BEGIN

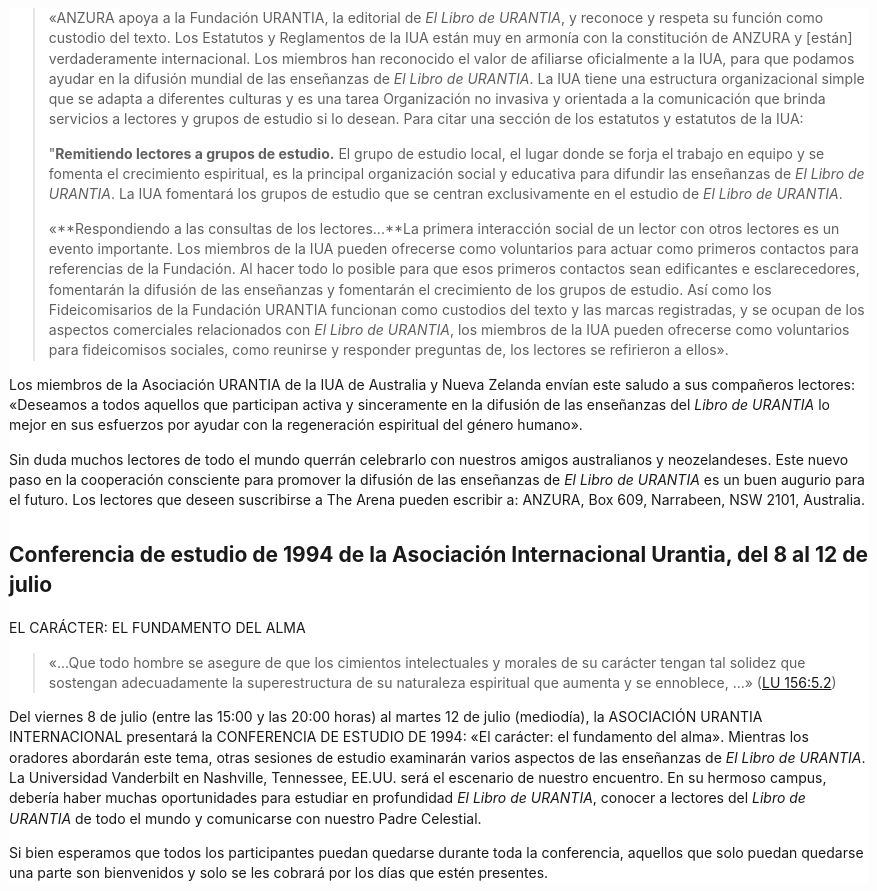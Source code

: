 > «ANZURA apoya a la Fundación URANTIA, la editorial de _El Libro de URANTIA_, y reconoce y respeta su función como custodio del texto. Los Estatutos y Reglamentos de la IUA están muy en armonía con la constitución de ANZURA y \[están] verdaderamente internacional. Los miembros han reconocido el valor de afiliarse oficialmente a la IUA, para que podamos ayudar en la difusión mundial de las enseñanzas de _El Libro de URANTIA_. La IUA tiene una estructura organizacional simple que se adapta a diferentes culturas y es una tarea Organización no invasiva y orientada a la comunicación que brinda servicios a lectores y grupos de estudio si lo desean. Para citar una sección de los estatutos y estatutos de la IUA:
> 
> "**Remitiendo lectores a grupos de estudio.** El grupo de estudio local, el lugar donde se forja el trabajo en equipo y se fomenta el crecimiento espiritual, es la principal organización social y educativa para difundir las enseñanzas de _El Libro de URANTIA_. La IUA fomentará los grupos de estudio que se centran exclusivamente en el estudio de _El Libro de URANTIA_.
> 
> «**Respondiendo a las consultas de los lectores...**La primera interacción social de un lector con otros lectores es un evento importante. Los miembros de la IUA pueden ofrecerse como voluntarios para actuar como primeros contactos para referencias de la Fundación. Al hacer todo lo posible para que esos primeros contactos sean edificantes e esclarecedores, fomentarán la difusión de las enseñanzas y fomentarán el crecimiento de los grupos de estudio. Así como los Fideicomisarios de la Fundación URANTIA funcionan como custodios del texto y las marcas registradas, y se ocupan de los aspectos comerciales relacionados con _El Libro de URANTIA_, los miembros de la IUA pueden ofrecerse como voluntarios para fideicomisos sociales, como reunirse y responder preguntas de, los lectores se refirieron a ellos».

Los miembros de la Asociación URANTIA de la IUA de Australia y Nueva Zelanda envían este saludo a sus compañeros lectores: «Deseamos a todos aquellos que participan activa y sinceramente en la difusión de las enseñanzas del _Libro de URANTIA_ lo mejor en sus esfuerzos por ayudar con la regeneración espiritual del género humano».

Sin duda muchos lectores de todo el mundo querrán celebrarlo con nuestros amigos australianos y neozelandeses. Este nuevo paso en la cooperación consciente para promover la difusión de las enseñanzas de _El Libro de URANTIA_ es un buen augurio para el futuro. Los lectores que deseen suscribirse a The Arena pueden escribir a: ANZURA, Box 609, Narrabeen, NSW 2101, Australia.

## Conferencia de estudio de 1994 de la Asociación Internacional Urantia, del 8 al 12 de julio

EL CARÁCTER: EL FUNDAMENTO DEL ALMA

> «...Que todo hombre se asegure de que los cimientos intelectuales y morales de su carácter tengan tal solidez que sostengan adecuadamente la superestructura de su naturaleza espiritual que aumenta y se ennoblece, ...» (<a id="a56_221"></a>[LU 156:5.2](/es/The_Urantia_Book/156#p5_2))

Del viernes 8 de julio (entre las 15:00 y las 20:00 horas) al martes 12 de julio (mediodía), la ASOCIACIÓN URANTIA INTERNACIONAL presentará la CONFERENCIA DE ESTUDIO DE 1994: «El carácter: el fundamento del alma». Mientras los oradores abordarán este tema, otras sesiones de estudio examinarán varios aspectos de las enseñanzas de _El Libro de URANTIA_. La Universidad Vanderbilt en Nashville, Tennessee, EE.UU. será el escenario de nuestro encuentro. En su hermoso campus, debería haber muchas oportunidades para estudiar en profundidad _El Libro de URANTIA_, conocer a lectores del _Libro de URANTIA_ de todo el mundo y comunicarse con nuestro Padre Celestial.

Si bien esperamos que todos los participantes puedan quedarse durante toda la conferencia, aquellos que solo puedan quedarse una parte son bienvenidos y solo se les cobrará por los días que estén presentes.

END

* **Instructions to follow**: In the entries above, how many lines include the word "todos"? Only the number should be given.

* **Completed task**: 2